━━━━━ Given data
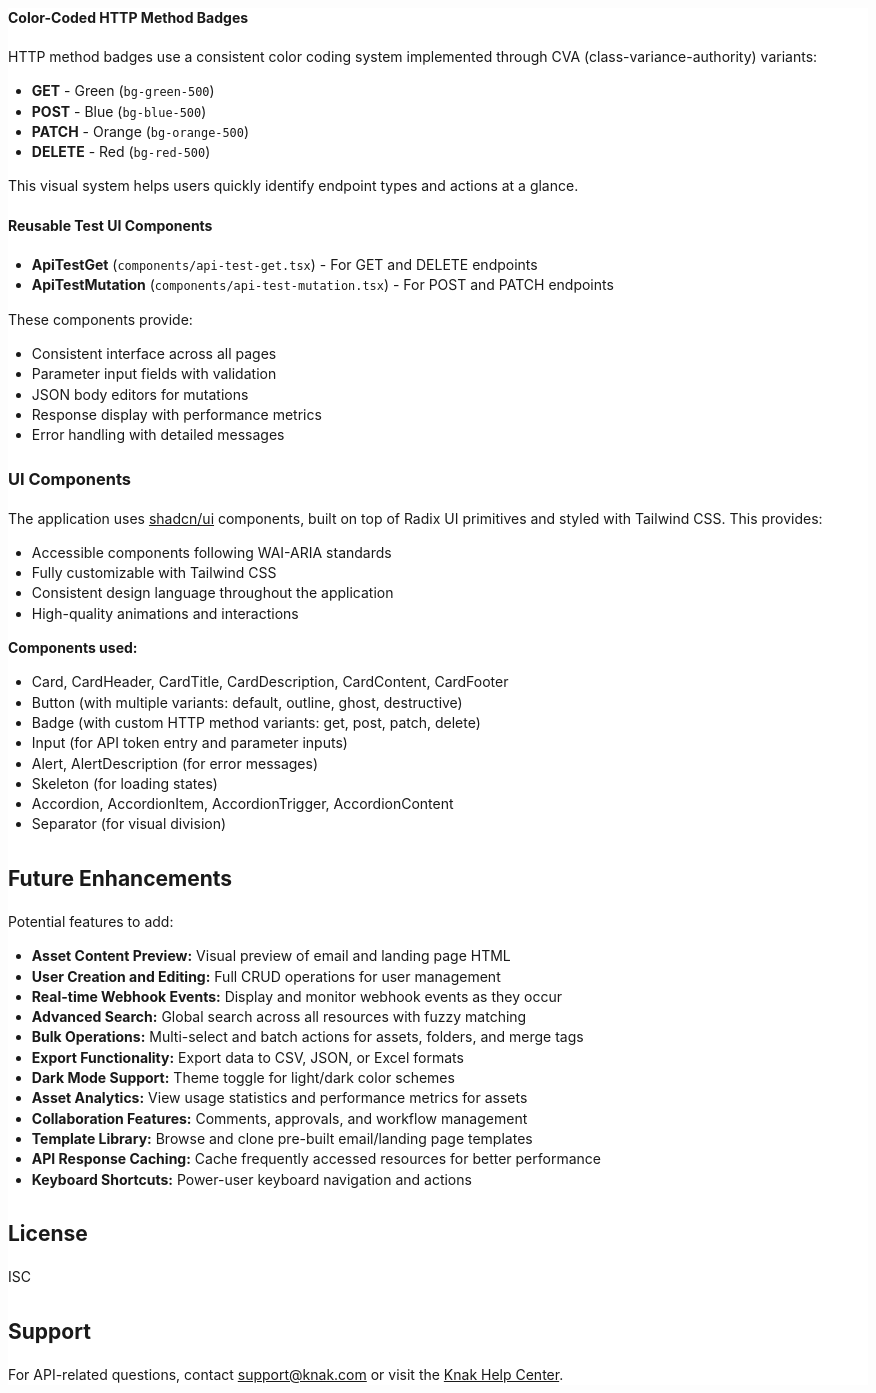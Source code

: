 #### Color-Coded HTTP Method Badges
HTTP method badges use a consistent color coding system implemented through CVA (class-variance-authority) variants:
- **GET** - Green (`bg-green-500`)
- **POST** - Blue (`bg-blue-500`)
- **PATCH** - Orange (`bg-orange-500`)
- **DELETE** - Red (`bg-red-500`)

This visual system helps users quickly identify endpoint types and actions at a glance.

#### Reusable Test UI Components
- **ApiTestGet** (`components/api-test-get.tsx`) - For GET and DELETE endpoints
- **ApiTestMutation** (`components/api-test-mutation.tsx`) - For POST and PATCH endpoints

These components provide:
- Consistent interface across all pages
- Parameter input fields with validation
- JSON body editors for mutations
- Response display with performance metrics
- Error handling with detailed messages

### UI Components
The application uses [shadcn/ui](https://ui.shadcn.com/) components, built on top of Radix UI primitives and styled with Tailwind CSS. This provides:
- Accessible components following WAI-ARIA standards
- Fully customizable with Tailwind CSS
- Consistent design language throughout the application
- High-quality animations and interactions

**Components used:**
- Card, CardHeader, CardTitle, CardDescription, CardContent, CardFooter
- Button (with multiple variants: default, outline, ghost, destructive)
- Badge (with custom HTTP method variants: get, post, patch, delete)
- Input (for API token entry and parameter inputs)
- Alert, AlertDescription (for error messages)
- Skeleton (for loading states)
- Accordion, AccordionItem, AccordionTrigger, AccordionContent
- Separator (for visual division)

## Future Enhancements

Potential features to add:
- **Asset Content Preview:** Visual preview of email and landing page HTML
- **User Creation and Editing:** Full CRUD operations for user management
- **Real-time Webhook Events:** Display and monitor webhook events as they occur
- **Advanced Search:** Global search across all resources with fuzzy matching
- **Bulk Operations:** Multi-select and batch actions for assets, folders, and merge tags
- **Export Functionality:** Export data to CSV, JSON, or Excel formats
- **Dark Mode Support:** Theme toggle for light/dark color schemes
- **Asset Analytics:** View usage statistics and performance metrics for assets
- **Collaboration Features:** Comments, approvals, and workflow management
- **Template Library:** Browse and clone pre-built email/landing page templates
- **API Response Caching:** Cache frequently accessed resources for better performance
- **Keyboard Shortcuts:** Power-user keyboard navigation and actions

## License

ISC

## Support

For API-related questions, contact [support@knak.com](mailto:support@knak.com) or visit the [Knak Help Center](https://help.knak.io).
━━━━━━━━━━
━━━━━ Given data
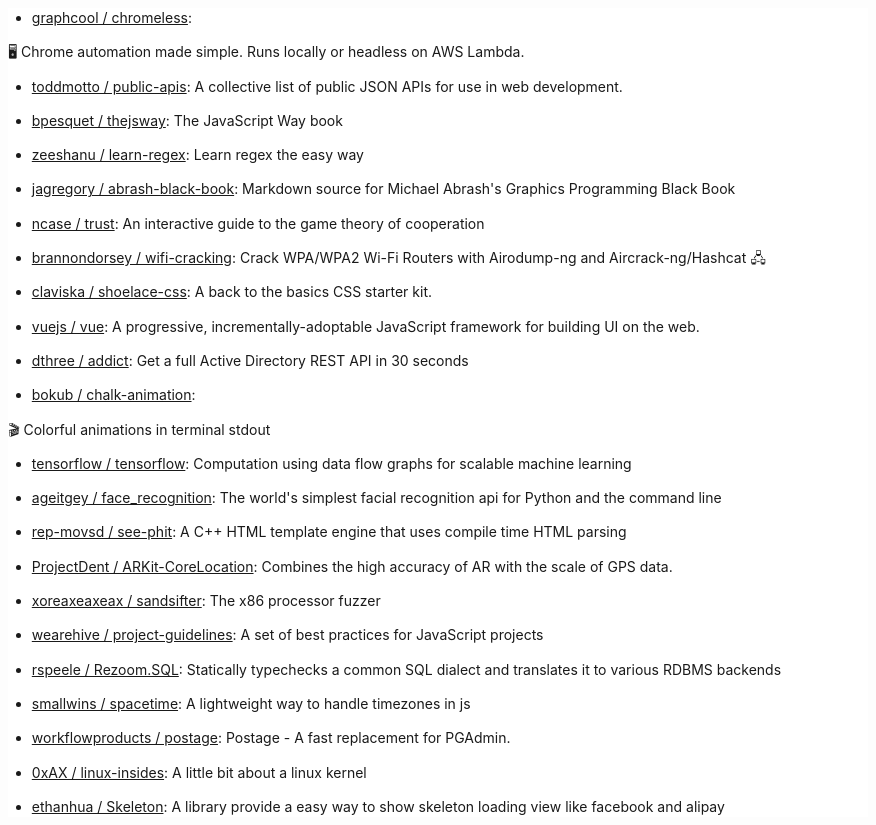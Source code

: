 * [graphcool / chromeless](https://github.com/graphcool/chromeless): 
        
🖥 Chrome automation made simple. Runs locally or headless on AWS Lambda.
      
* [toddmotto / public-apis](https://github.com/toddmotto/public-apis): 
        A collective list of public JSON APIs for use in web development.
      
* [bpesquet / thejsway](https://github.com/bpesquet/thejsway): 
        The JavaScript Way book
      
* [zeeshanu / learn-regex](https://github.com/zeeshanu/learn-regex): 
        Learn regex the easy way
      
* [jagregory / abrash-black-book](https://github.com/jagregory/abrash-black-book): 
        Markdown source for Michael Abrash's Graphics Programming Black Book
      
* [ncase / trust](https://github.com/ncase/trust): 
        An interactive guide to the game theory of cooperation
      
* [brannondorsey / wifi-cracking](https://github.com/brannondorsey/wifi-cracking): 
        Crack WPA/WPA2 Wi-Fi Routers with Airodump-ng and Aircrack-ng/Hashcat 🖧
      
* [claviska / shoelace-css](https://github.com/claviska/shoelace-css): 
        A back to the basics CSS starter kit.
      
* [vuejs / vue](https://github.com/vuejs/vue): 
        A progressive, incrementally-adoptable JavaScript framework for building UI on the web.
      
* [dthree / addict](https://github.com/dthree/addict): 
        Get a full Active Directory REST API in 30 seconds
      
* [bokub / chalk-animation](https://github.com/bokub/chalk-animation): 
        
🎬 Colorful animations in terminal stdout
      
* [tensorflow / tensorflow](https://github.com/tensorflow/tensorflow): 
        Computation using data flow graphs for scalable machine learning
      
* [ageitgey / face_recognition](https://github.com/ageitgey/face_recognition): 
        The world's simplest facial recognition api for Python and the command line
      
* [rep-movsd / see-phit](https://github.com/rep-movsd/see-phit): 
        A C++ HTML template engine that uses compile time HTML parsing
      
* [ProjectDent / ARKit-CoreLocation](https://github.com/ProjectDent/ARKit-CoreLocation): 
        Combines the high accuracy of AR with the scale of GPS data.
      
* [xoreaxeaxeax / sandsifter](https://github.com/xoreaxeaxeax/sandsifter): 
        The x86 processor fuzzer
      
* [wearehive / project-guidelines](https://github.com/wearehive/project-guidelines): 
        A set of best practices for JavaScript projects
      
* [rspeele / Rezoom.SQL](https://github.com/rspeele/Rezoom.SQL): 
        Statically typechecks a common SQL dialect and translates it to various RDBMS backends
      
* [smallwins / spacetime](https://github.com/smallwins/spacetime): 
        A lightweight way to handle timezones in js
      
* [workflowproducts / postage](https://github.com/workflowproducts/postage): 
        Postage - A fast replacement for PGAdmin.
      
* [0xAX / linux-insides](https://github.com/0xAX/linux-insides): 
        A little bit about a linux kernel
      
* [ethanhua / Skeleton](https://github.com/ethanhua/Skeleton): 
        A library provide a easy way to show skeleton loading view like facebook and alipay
━━━━━━━━━━
━━━━━ Given data
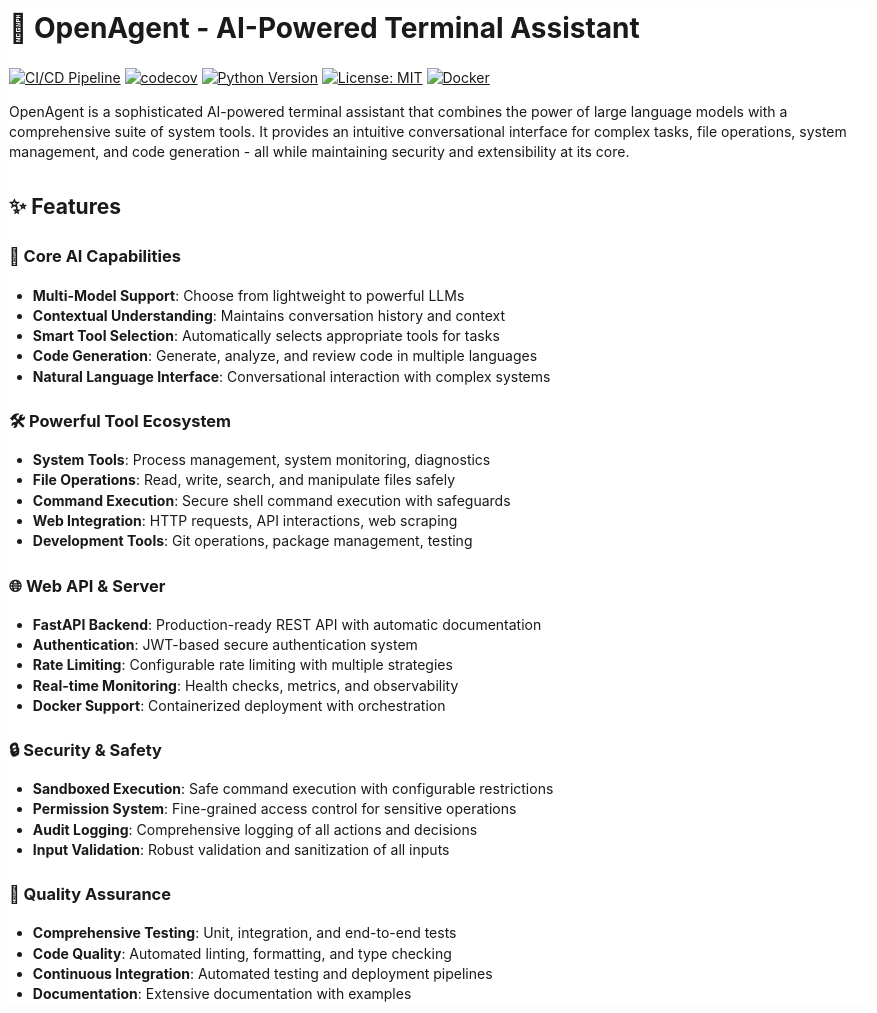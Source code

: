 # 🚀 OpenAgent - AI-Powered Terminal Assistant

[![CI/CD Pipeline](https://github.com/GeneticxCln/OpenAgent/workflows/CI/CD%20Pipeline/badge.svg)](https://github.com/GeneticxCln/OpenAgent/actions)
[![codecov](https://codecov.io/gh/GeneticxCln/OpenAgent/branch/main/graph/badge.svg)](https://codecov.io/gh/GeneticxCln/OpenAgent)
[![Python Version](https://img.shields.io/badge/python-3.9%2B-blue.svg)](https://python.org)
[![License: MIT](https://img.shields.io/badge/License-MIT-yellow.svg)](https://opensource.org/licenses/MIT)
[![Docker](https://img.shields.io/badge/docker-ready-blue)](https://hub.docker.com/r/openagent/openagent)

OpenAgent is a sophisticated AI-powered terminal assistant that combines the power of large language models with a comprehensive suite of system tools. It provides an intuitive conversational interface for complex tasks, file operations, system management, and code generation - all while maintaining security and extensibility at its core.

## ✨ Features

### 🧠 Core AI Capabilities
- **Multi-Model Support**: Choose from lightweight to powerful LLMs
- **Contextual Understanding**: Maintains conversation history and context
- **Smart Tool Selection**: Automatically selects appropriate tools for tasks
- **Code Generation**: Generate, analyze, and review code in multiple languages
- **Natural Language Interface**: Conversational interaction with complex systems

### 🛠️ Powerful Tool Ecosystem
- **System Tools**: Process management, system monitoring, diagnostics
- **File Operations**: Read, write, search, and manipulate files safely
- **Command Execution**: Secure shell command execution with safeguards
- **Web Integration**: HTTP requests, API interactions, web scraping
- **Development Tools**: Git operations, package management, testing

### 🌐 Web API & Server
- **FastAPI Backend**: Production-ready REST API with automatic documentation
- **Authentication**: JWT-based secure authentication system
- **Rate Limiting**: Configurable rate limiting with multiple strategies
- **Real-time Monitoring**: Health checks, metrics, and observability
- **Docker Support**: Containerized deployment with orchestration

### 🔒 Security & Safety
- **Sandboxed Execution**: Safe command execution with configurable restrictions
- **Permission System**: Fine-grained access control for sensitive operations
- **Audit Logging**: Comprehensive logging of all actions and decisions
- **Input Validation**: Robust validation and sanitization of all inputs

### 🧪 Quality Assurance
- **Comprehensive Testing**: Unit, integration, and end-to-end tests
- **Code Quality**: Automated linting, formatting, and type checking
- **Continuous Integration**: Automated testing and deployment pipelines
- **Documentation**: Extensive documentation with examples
━━━━━━━━━━
### Problem to solve
Copy out all the lines of the records that include "email".

### Exercise response
- **Asset Content Preview:** Visual preview of email and landing page HTML
- **Template Library:** Browse and clone pre-built email/landing page templates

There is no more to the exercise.